About this exercise: Each line from the one containing "2022级 | yhbao@zju.edu.cn" through the final line below must be reproduced exactly, and no others.
-=-=-
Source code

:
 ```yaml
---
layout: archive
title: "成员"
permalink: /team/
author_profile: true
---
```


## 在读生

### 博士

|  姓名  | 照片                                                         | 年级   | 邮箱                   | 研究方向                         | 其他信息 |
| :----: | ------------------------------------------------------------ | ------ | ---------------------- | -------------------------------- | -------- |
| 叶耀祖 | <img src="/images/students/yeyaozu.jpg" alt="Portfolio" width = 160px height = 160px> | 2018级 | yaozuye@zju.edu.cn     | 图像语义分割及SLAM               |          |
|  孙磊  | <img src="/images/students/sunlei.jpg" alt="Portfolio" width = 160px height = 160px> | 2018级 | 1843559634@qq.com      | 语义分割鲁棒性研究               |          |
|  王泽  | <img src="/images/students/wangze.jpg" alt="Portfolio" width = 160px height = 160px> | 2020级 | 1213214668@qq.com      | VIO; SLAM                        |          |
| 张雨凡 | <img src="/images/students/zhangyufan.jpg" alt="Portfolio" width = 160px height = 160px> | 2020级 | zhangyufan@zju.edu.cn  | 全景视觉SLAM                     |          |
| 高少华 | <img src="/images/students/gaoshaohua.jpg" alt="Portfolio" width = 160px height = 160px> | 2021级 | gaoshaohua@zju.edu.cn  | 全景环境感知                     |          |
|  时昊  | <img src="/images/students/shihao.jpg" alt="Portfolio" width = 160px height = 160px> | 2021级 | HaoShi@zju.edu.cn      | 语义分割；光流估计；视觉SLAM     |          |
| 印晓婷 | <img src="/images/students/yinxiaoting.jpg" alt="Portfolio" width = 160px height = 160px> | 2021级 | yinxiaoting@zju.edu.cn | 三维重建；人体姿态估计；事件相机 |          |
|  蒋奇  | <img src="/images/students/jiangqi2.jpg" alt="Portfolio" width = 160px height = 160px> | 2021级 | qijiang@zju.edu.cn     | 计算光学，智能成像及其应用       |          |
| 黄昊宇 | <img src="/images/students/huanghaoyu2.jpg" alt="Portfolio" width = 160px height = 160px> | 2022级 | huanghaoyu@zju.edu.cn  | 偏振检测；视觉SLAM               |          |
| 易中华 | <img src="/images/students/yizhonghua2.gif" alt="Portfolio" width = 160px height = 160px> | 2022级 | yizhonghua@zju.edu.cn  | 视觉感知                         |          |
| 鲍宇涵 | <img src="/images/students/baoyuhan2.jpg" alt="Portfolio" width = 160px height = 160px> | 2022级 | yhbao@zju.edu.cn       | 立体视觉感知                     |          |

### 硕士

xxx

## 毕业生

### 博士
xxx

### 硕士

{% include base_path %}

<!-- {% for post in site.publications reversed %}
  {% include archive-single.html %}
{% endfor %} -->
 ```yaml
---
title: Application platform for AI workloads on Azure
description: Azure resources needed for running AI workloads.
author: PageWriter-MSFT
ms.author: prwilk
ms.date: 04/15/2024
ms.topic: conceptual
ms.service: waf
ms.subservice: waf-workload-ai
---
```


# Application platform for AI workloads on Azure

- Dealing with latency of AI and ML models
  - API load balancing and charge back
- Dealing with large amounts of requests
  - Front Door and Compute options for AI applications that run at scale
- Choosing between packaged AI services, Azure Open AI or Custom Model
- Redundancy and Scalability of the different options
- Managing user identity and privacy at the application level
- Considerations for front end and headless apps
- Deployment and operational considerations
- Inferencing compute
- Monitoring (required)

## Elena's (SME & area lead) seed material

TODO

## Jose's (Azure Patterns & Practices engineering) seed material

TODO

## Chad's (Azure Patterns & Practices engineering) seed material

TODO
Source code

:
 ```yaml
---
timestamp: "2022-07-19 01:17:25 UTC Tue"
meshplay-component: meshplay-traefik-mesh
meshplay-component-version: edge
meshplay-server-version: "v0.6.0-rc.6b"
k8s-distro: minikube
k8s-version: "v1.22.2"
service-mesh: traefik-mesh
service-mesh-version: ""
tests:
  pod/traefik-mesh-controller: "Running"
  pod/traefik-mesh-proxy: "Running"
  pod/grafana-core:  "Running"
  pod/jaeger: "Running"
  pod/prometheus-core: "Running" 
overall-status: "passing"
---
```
-=-=-
Response:
| 鲍宇涵 | <img src="/images/students/baoyuhan2.jpg" alt="Portfolio" width = 160px height = 160px> | 2022级 | yhbao@zju.edu.cn       | 立体视觉感知                     |          |

### 硕士

xxx

## 毕业生

### 博士
xxx

### 硕士

{% include base_path %}

<!-- {% for post in site.publications reversed %}
  {% include archive-single.html %}
{% endfor %} -->
 ```yaml
---
title: Application platform for AI workloads on Azure
description: Azure resources needed for running AI workloads.
author: PageWriter-MSFT
ms.author: prwilk
ms.date: 04/15/2024
ms.topic: conceptual
ms.service: waf
ms.subservice: waf-workload-ai
---
```


# Application platform for AI workloads on Azure

- Dealing with latency of AI and ML models
  - API load balancing and charge back
- Dealing with large amounts of requests
  - Front Door and Compute options for AI applications that run at scale
- Choosing between packaged AI services, Azure Open AI or Custom Model
- Redundancy and Scalability of the different options
- Managing user identity and privacy at the application level
- Considerations for front end and headless apps
- Deployment and operational considerations
- Inferencing compute
- Monitoring (required)

## Elena's (SME & area lead) seed material

TODO

## Jose's (Azure Patterns & Practices engineering) seed material

TODO

## Chad's (Azure Patterns & Practices engineering) seed material

TODO
Source code

:
 ```yaml
---
timestamp: "2022-07-19 01:17:25 UTC Tue"
meshplay-component: meshplay-traefik-mesh
meshplay-component-version: edge
meshplay-server-version: "v0.6.0-rc.6b"
k8s-distro: minikube
k8s-version: "v1.22.2"
service-mesh: traefik-mesh
service-mesh-version: ""
tests:
  pod/traefik-mesh-controller: "Running"
  pod/traefik-mesh-proxy: "Running"
  pod/grafana-core:  "Running"
  pod/jaeger: "Running"
  pod/prometheus-core: "Running" 
overall-status: "passing"
---
```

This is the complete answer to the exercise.